#### [Problem requirements]
In full and word for word, give the records again.

#### [Data extract]
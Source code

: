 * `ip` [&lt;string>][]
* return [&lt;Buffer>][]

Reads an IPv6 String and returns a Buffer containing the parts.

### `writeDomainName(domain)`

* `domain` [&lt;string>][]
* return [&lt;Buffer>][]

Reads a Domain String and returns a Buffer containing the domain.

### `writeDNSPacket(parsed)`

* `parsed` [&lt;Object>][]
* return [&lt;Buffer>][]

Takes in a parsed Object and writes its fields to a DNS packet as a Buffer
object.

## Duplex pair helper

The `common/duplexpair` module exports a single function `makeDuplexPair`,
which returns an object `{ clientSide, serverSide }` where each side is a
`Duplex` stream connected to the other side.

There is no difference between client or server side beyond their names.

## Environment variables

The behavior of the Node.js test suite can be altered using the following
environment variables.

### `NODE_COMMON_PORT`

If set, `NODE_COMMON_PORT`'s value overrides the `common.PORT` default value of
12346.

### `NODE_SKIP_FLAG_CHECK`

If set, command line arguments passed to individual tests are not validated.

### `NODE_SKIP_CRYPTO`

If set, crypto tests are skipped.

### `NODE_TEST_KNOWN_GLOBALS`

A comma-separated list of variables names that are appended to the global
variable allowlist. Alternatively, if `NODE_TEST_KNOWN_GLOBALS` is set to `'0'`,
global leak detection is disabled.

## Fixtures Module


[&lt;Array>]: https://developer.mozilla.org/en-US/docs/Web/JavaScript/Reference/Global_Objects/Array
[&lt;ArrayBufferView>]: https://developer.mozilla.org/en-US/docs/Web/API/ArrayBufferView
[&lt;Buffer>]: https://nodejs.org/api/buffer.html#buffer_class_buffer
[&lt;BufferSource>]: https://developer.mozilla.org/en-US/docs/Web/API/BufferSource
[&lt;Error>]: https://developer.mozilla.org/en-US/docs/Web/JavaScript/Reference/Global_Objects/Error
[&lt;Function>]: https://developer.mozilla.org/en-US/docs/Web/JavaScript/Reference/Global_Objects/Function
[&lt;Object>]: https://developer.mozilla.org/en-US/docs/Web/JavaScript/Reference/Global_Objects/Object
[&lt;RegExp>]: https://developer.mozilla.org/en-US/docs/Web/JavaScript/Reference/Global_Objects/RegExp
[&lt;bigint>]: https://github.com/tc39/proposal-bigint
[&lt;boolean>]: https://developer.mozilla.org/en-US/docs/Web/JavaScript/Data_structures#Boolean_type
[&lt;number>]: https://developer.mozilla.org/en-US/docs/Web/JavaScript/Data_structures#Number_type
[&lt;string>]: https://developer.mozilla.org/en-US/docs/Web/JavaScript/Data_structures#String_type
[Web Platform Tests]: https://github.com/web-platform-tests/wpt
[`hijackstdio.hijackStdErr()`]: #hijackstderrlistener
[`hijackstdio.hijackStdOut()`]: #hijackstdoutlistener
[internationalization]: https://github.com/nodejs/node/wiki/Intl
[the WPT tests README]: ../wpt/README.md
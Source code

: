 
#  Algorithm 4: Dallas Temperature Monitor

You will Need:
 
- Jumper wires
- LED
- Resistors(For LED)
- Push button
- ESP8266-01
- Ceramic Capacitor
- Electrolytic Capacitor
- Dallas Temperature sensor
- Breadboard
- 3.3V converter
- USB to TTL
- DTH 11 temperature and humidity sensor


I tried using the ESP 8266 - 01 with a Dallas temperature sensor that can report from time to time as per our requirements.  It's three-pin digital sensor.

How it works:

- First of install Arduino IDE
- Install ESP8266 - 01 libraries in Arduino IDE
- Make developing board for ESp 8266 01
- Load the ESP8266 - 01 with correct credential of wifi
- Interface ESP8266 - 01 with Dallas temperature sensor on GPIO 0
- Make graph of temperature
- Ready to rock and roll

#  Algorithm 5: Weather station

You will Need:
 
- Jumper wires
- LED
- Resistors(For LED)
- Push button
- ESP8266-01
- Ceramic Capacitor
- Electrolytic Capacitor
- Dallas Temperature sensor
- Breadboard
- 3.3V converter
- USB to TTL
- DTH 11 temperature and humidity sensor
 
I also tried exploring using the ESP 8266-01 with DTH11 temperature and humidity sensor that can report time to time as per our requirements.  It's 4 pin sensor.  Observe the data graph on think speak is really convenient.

#### [Exercise result]
Source code

: * `ip` [&lt;string>][]
* return [&lt;Buffer>][]

Reads an IPv6 String and returns a Buffer containing the parts.

### `writeDomainName(domain)`

* `domain` [&lt;string>][]
* return [&lt;Buffer>][]

Reads a Domain String and returns a Buffer containing the domain.

### `writeDNSPacket(parsed)`

* `parsed` [&lt;Object>][]
* return [&lt;Buffer>][]

Takes in a parsed Object and writes its fields to a DNS packet as a Buffer
object.

## Duplex pair helper

The `common/duplexpair` module exports a single function `makeDuplexPair`,
which returns an object `{ clientSide, serverSide }` where each side is a
`Duplex` stream connected to the other side.

There is no difference between client or server side beyond their names.

## Environment variables

The behavior of the Node.js test suite can be altered using the following
environment variables.

### `NODE_COMMON_PORT`

If set, `NODE_COMMON_PORT`'s value overrides the `common.PORT` default value of
12346.

### `NODE_SKIP_FLAG_CHECK`

If set, command line arguments passed to individual tests are not validated.

### `NODE_SKIP_CRYPTO`

If set, crypto tests are skipped.

### `NODE_TEST_KNOWN_GLOBALS`

A comma-separated list of variables names that are appended to the global
variable allowlist. Alternatively, if `NODE_TEST_KNOWN_GLOBALS` is set to `'0'`,
global leak detection is disabled.

## Fixtures Module


[&lt;Array>]: https://developer.mozilla.org/en-US/docs/Web/JavaScript/Reference/Global_Objects/Array
[&lt;ArrayBufferView>]: https://developer.mozilla.org/en-US/docs/Web/API/ArrayBufferView
[&lt;Buffer>]: https://nodejs.org/api/buffer.html#buffer_class_buffer
[&lt;BufferSource>]: https://developer.mozilla.org/en-US/docs/Web/API/BufferSource
[&lt;Error>]: https://developer.mozilla.org/en-US/docs/Web/JavaScript/Reference/Global_Objects/Error
[&lt;Function>]: https://developer.mozilla.org/en-US/docs/Web/JavaScript/Reference/Global_Objects/Function
[&lt;Object>]: https://developer.mozilla.org/en-US/docs/Web/JavaScript/Reference/Global_Objects/Object
[&lt;RegExp>]: https://developer.mozilla.org/en-US/docs/Web/JavaScript/Reference/Global_Objects/RegExp
[&lt;bigint>]: https://github.com/tc39/proposal-bigint
[&lt;boolean>]: https://developer.mozilla.org/en-US/docs/Web/JavaScript/Data_structures#Boolean_type
[&lt;number>]: https://developer.mozilla.org/en-US/docs/Web/JavaScript/Data_structures#Number_type
[&lt;string>]: https://developer.mozilla.org/en-US/docs/Web/JavaScript/Data_structures#String_type
[Web Platform Tests]: https://github.com/web-platform-tests/wpt
[`hijackstdio.hijackStdErr()`]: #hijackstderrlistener
[`hijackstdio.hijackStdOut()`]: #hijackstdoutlistener
[internationalization]: https://github.com/nodejs/node/wiki/Intl
[the WPT tests README]: ../wpt/README.md
Source code

: 
#  Algorithm 4: Dallas Temperature Monitor

You will Need:
 
- Jumper wires
- LED
- Resistors(For LED)
- Push button
- ESP8266-01
- Ceramic Capacitor
- Electrolytic Capacitor
- Dallas Temperature sensor
- Breadboard
- 3.3V converter
- USB to TTL
- DTH 11 temperature and humidity sensor


I tried using the ESP 8266 - 01 with a Dallas temperature sensor that can report from time to time as per our requirements.  It's three-pin digital sensor.

How it works:

- First of install Arduino IDE
- Install ESP8266 - 01 libraries in Arduino IDE
- Make developing board for ESp 8266 01
- Load the ESP8266 - 01 with correct credential of wifi
- Interface ESP8266 - 01 with Dallas temperature sensor on GPIO 0
- Make graph of temperature
- Ready to rock and roll

#  Algorithm 5: Weather station

You will Need:
 
- Jumper wires
- LED
- Resistors(For LED)
- Push button
- ESP8266-01
- Ceramic Capacitor
- Electrolytic Capacitor
- Dallas Temperature sensor
- Breadboard
- 3.3V converter
- USB to TTL
- DTH 11 temperature and humidity sensor
 
I also tried exploring using the ESP 8266-01 with DTH11 temperature and humidity sensor that can report time to time as per our requirements.  It's 4 pin sensor.  Observe the data graph on think speak is really convenient.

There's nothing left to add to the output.